Ho invertito volutamente “Mors tua, vita mea”, perché credo che sia ora di affrontare quel grande protagonista delle nostre vite che è il senso di colpa.
Un grande manipolatore al quale siamo state allevate un po’ tutte. Anche qui vi farei alzare la mano… chi non si è sentita in colpa nella vita?
Gli effetti del senso di colpa sono molteplici. Talvolta sensati, perché richiamano ad un senso di responsabilità verso gli altri per le proprie azioni (ma il peso interiore è differente), talaltra ganci mortiferi.
Qui alcune riflessioni sui molteplici tentacoli che il senso di colpa affonda nelle nostre vite, quando scegliamo di aderire ai tentativi degli altri di agganciarci, facendoci appunto sentire in colpa.
Se per crescere si deve in qualche modo passare dal senso di colpa per giungere a percepire il proprio senso di responsabilità e il proprio potere, quando questo diventa invece la dominante delle nostre vite e delle nostre scelte, qualcosa non funziona.

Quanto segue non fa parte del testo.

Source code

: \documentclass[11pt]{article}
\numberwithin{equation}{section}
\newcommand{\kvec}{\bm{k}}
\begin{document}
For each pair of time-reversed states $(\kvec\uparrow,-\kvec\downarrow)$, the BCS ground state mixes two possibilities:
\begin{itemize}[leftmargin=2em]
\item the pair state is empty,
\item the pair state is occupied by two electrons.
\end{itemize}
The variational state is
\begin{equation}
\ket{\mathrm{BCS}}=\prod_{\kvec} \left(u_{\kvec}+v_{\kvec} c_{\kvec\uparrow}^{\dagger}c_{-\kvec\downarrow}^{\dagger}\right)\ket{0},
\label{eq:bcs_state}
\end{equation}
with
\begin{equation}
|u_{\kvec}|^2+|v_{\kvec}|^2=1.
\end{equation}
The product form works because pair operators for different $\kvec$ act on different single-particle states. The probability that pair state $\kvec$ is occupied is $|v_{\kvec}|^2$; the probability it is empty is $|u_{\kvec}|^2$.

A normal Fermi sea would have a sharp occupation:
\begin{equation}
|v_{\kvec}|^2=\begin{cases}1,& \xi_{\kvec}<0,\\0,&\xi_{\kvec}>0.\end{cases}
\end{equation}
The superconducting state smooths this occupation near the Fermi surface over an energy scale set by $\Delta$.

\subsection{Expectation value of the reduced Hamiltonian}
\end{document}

Come ho scritto più volte, diventa necessario tradire.
Quando mi sento in colpa se dico no, quando mi sento in colpa se non amo più, quando mi sento in colpa se dico “qui mi stai facendo male”, c’è un confine che non viene messo, un’assunzione di responsabilità nei confronti di se stesse che non viene presa.
Quanta distruzione porta questo sentirsi in colpa di esistere per come si è? Quanta rabbia c’è sotto? Quanto senso di colpa hai mangiato e ingoiato?
E alla fine diventa, nei peggiori dei casi, ma a volte in modo sottile e impercepibile, quel gancio che ci fa morire dentro. Il senso di colpa è un grande separatore: tiene lontana te da te. Per rimanere agganciata all’latro ti separi da te stessa.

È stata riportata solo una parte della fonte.